Through the line with "because they have" and starting from the first line, return the records below word for word, with pictures left out.

Data to use section start

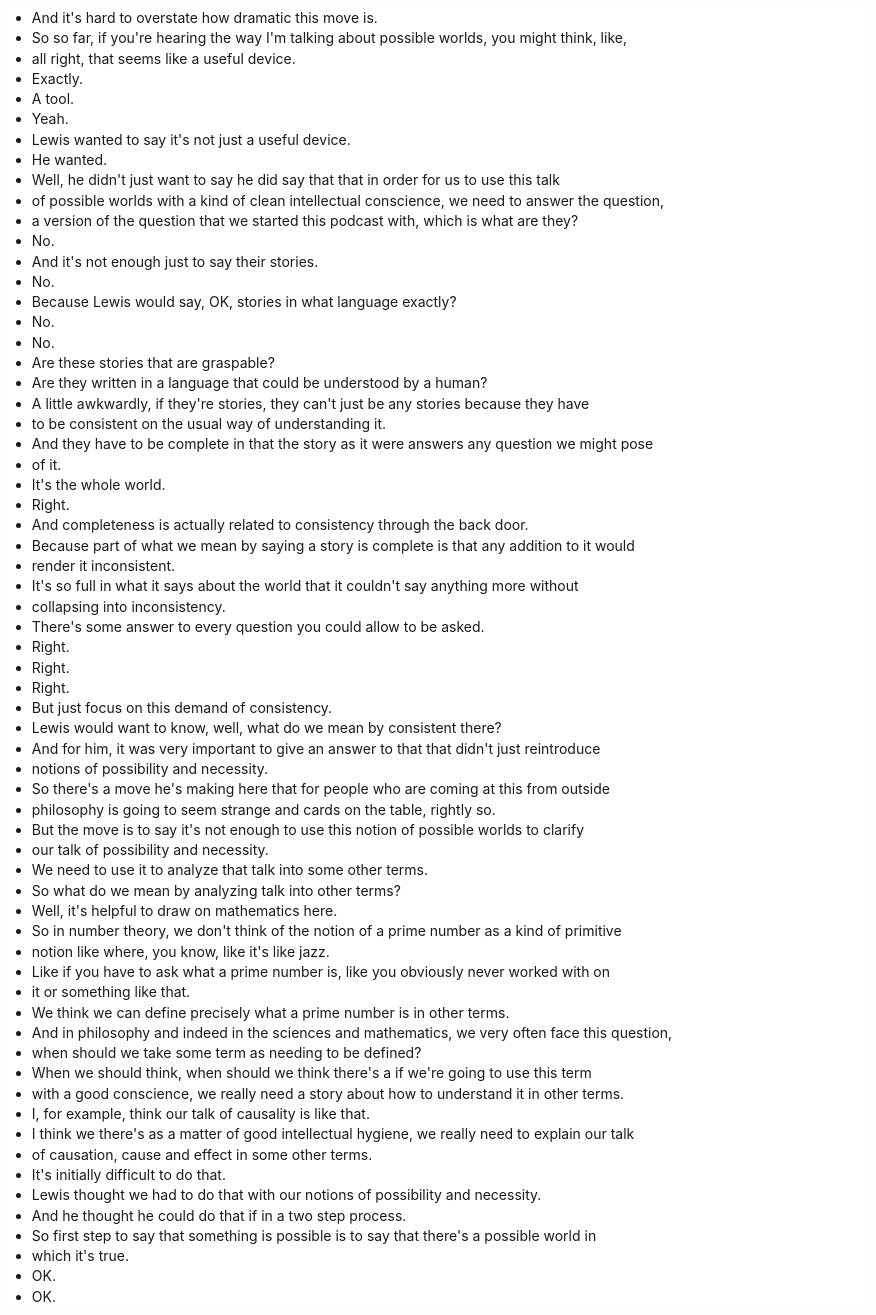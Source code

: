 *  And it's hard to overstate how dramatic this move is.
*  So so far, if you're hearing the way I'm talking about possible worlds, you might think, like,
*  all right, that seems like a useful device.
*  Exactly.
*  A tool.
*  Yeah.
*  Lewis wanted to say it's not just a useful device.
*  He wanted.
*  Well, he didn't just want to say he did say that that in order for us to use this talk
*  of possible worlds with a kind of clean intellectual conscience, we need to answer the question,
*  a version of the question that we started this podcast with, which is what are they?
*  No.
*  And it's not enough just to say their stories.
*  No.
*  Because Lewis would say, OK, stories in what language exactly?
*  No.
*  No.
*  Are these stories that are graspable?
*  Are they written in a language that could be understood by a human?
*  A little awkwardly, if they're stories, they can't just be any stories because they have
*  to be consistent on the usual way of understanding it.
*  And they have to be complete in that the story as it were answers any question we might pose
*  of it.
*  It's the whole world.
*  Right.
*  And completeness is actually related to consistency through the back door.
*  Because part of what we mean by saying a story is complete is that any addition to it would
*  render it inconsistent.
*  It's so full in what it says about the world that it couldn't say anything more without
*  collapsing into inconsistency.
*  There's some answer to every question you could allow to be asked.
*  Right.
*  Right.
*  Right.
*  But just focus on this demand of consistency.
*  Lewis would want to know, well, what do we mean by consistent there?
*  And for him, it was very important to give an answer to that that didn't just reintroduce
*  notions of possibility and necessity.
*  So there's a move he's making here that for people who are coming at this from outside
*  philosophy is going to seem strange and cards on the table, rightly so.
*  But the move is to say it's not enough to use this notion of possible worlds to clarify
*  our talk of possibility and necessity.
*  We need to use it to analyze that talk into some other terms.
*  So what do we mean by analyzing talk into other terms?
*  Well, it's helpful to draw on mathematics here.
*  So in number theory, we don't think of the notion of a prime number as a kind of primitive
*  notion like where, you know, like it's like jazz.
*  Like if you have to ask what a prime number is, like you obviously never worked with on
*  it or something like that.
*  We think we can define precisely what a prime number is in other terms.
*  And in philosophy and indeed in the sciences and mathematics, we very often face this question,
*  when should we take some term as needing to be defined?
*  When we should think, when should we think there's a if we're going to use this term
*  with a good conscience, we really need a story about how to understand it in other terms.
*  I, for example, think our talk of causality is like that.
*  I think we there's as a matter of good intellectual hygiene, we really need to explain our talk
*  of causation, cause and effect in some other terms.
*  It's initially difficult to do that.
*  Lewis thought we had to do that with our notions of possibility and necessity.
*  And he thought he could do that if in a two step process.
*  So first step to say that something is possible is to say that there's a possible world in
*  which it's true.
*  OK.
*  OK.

Data to use section end

Result of this task —
Source code

: *  And it's hard to overstate how dramatic this move is.
*  So so far, if you're hearing the way I'm talking about possible worlds, you might think, like,
*  all right, that seems like a useful device.
*  Exactly.
*  A tool.
*  Yeah.
*  Lewis wanted to say it's not just a useful device.
*  He wanted.
*  Well, he didn't just want to say he did say that that in order for us to use this talk
*  of possible worlds with a kind of clean intellectual conscience, we need to answer the question,
*  a version of the question that we started this podcast with, which is what are they?
*  No.
*  And it's not enough just to say their stories.
*  No.
*  Because Lewis would say, OK, stories in what language exactly?
*  No.
*  No.
*  Are these stories that are graspable?
*  Are they written in a language that could be understood by a human?
*  A little awkwardly, if they're stories, they can't just be any stories because they have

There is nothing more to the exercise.